Publication year - 2001
Publication title -
epilepsia
Language(s) - English
Resource type - Journals
SCImago Journal Rank - 2.687
H-Index - 191
eISSN - 1528-1167
pISSN - 0013-9580
DOI - 10.1046/j.1528-1157.2001.13501.x
Subject(s) - vigabatrin , discontinuation , medicine , pediatrics , epilepsy , anesthesia , surgery , anticonvulsant , psychiatry
Summary: Purpose: To evaluate the efficacy of vigabatrin (VGB) in the treatment of infantile spasms (ISs) associated with Down syndrome (DS) and to assess the feasibility of early discontinuation to reduce the possible retinal toxicity. Methods: Five children with ISs with DS were treated with vigabatrin as first‐line monotherapy in an open prospective study.
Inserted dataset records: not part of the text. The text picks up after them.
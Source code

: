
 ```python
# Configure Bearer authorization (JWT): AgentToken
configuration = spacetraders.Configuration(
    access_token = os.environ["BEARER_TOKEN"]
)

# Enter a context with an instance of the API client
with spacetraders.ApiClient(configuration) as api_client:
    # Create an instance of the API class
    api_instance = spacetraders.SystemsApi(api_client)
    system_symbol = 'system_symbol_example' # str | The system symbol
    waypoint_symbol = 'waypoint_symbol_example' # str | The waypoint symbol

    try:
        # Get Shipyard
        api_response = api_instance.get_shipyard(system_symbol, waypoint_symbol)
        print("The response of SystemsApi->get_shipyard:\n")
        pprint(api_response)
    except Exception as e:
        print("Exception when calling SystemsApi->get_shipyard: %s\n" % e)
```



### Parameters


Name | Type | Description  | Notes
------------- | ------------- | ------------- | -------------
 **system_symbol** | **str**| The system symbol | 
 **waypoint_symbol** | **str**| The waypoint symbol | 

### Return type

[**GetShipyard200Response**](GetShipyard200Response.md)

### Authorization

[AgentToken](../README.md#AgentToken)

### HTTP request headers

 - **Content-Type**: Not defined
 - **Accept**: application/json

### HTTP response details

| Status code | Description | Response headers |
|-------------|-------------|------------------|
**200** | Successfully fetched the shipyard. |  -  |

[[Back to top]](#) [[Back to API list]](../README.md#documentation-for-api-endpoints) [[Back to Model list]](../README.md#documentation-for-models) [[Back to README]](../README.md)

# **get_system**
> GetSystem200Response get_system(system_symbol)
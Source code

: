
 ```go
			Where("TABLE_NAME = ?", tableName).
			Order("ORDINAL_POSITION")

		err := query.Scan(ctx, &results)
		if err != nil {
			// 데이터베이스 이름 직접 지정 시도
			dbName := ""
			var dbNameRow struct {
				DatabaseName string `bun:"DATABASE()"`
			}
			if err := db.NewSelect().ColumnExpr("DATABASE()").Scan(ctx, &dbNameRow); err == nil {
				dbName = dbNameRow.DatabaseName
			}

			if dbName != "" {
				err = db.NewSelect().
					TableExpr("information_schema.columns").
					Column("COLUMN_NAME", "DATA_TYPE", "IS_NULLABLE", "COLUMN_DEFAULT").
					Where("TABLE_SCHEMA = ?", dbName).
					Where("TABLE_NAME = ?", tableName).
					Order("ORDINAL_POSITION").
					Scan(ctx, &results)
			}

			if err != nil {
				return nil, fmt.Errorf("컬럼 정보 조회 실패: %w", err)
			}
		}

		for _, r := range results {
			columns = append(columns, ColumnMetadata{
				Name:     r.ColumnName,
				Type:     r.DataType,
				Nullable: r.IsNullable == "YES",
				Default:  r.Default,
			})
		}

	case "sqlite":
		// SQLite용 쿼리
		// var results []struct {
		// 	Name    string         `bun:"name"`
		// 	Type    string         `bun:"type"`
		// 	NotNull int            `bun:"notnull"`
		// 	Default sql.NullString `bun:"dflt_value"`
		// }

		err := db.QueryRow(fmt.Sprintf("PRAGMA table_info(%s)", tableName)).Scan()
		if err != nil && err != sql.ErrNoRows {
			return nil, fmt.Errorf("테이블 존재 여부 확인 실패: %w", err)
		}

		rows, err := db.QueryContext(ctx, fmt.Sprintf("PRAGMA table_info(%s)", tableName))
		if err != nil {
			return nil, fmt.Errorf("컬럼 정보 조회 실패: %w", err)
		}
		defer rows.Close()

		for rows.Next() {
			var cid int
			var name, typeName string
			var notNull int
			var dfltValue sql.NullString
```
The short‐term response was evaluated, and VGB was continued in responders. The treatment was stopped after 6 months in children who were still spasm free. Results: Four children of five became spasm free with VGB, three of them responding within 1 week. This response was maintained during the 6 months of VGB treatment. After VGB discontinuation, and with a follow‐up ranging from 2 to 4 years, none of the responders experienced spasm recurrence or other types of seizures. Conclusions: This study confirms the efficacy of VGB in ISs associated with DS. Moreover, it shows that the duration of VGB treatment can be reduced to 6 months without relapse of ISs. This short treatment might reduce the risk of developing visual field constriction.